Robert Yoho: Avoid the psych meds.

Rob Oliver: Right. Last question for you. And that is what is one thing medical professionals can start doing today to improve the quality of health care?

Robert Yoho: This is a very hard thing for medical professionals because the practice of medicine is just unbelievably consuming. And the biggest single problem and people are going to think this is crazy, but is the billing that has been imposed on them by the electronic medical records? Now this seems like a great idea. This is very well intentioned. Obviously, we’re doing more and more on computers, but it now takes up 25% to more realistically 50% of the time of practicing physicians. Now these guys have to go home at night and click on their computers for a couple of hours or 3 hours or they don’t get paid. The answer to your question is there’s no clear path to improvement in health care it may take because of the powers that are involved. Any evolutionary step imposed by the legislature is going to result in compromises that are imposed by the people that pay the legislators. It may take a vast financial disaster to really change things and to make it more reasonable. I think we’re long past simple capitalistic solutions and old country doctor solutions for this thing because it’s so expensive. I have a number of things that would help, but they’re basically impossible politically, for example, getting rid of the prescription drugs and making them all over the counter. Now this sounds crazy as a position. But when you really examine the issue, it would get rid of drug patents or certainly make it would make it possible for these things to be better evaluated by the consumer rather than the doctor. I mean, if you get sick or feel crappy on an SSRI antidepressant, you’re not going to take it and the doctor is not there to urge you to take it.

Rob Oliver: Sure.

Robert Yoho: We must all struggle to act ethically to try to keep our patients interest in the front of the line. But it’s just so hard with all these conflicts and bribes.

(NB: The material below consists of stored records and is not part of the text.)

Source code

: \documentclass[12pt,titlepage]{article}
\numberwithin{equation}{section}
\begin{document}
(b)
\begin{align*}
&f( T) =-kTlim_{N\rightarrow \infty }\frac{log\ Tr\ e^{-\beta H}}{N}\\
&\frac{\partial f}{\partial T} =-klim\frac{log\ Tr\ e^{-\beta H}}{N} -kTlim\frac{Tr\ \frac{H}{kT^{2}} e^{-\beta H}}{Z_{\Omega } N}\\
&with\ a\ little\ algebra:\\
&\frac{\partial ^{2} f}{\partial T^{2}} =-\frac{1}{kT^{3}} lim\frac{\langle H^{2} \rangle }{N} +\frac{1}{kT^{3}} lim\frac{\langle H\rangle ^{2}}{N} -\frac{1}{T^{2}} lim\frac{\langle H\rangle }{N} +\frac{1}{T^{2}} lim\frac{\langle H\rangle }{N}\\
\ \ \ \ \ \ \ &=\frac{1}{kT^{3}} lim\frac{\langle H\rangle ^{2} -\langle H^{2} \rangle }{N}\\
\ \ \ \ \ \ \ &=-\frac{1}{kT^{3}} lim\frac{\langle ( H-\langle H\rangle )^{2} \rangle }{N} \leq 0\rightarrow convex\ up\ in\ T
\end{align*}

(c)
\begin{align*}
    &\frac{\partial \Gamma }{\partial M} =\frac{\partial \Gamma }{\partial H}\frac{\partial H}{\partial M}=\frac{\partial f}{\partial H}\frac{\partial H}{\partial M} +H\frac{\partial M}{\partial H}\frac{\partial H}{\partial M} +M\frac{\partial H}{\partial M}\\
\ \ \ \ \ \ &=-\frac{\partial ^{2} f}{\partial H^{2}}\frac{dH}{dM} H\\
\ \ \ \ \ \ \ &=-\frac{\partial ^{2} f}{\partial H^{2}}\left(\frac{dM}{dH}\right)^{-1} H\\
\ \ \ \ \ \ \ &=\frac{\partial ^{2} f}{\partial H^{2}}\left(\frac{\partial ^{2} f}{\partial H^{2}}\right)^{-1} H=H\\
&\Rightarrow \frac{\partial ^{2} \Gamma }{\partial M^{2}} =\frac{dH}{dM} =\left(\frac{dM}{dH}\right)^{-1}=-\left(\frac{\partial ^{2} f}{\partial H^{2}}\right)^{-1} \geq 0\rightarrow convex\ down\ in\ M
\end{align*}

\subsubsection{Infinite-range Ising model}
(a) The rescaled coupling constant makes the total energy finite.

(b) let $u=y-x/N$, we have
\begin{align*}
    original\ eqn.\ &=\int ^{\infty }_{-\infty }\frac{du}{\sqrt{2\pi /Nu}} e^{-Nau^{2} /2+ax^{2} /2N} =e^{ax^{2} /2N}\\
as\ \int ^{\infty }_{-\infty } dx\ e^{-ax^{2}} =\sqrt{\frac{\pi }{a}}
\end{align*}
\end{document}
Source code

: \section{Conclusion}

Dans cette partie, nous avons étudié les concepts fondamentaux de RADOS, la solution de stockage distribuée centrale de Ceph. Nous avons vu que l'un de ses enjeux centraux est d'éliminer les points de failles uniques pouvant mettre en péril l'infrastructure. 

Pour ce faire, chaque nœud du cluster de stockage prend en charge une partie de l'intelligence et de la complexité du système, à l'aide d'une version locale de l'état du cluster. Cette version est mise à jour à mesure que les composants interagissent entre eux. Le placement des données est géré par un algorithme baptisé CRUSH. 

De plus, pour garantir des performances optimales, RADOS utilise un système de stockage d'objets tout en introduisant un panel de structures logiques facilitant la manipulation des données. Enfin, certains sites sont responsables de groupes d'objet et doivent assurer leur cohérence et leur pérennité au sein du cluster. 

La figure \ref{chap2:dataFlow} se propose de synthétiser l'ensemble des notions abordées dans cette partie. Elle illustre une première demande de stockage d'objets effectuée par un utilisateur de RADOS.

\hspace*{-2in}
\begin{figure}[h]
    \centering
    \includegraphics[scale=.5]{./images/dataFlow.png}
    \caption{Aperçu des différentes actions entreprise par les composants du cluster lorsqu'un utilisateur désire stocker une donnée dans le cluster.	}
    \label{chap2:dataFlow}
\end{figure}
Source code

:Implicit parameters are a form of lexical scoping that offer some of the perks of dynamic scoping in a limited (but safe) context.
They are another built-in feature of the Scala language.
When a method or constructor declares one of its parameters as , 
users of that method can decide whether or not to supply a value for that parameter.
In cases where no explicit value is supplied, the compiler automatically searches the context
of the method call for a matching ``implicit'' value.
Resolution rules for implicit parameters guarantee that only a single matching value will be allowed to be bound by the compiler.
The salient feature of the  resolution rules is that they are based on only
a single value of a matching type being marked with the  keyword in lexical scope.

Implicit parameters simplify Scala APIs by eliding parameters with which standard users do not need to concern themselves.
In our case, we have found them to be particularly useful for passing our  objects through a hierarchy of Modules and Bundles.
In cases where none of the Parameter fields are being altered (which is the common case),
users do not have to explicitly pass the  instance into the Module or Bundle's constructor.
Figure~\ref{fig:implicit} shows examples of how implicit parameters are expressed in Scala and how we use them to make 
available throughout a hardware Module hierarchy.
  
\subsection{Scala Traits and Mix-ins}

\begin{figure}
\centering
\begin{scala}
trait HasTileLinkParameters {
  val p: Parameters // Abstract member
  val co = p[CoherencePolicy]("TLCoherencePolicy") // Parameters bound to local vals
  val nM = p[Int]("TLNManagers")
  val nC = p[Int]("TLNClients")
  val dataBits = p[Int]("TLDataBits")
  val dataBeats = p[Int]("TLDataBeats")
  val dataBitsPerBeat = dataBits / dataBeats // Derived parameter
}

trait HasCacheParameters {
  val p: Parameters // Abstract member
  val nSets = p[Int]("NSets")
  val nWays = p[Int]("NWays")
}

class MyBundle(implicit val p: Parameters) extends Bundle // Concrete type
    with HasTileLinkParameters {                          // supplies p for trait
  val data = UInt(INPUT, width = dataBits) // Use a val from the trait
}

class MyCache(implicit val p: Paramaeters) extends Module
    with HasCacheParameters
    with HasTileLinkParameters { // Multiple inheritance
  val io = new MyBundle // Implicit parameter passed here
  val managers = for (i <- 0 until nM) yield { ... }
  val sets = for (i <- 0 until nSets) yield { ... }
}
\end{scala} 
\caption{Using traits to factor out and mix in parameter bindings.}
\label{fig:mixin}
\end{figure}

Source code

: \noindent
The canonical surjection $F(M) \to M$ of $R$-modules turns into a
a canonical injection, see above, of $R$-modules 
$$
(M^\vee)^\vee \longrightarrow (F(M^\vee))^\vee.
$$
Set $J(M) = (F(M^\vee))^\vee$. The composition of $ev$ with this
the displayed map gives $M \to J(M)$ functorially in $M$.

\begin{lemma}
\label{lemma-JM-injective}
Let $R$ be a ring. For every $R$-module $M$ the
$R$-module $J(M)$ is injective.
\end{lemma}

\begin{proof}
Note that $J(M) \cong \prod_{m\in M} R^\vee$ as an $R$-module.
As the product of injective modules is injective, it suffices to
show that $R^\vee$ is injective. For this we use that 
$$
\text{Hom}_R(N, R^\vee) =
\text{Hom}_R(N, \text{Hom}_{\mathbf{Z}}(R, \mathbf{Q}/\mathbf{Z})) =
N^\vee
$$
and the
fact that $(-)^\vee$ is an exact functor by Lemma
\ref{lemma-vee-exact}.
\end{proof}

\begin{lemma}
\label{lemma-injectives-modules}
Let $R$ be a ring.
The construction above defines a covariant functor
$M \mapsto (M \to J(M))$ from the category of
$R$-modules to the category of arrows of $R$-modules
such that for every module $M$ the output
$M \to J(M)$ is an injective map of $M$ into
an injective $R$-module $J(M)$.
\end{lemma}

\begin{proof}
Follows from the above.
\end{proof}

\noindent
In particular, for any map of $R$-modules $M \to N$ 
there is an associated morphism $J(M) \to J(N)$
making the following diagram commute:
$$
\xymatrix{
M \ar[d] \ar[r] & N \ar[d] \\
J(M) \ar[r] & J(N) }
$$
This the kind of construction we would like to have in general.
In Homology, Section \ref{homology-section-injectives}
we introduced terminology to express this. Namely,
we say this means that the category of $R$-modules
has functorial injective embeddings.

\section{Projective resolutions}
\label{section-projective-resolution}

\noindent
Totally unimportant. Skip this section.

Rob Oliver: Excellent. Listen, I’ve heard someone put forward the concept that when things really started to head in the wrong direction was when Pharmaceuticals became covered by insurance, because in some ways then patients are not as aware of the cost or aware of anything. But listen, Robert Yoho, thank you so much for being here today. I really appreciate you sharing your perspective on healthcare.

Disclaimer: All opinions expressed by guests on the Perspectives on Healthcare Podcast are solely the opinion of the guest. They are not to be misconstrued as medical diagnoses or medical advice. Please consult with a licensed medical professional before attempting any of the treatments suggested.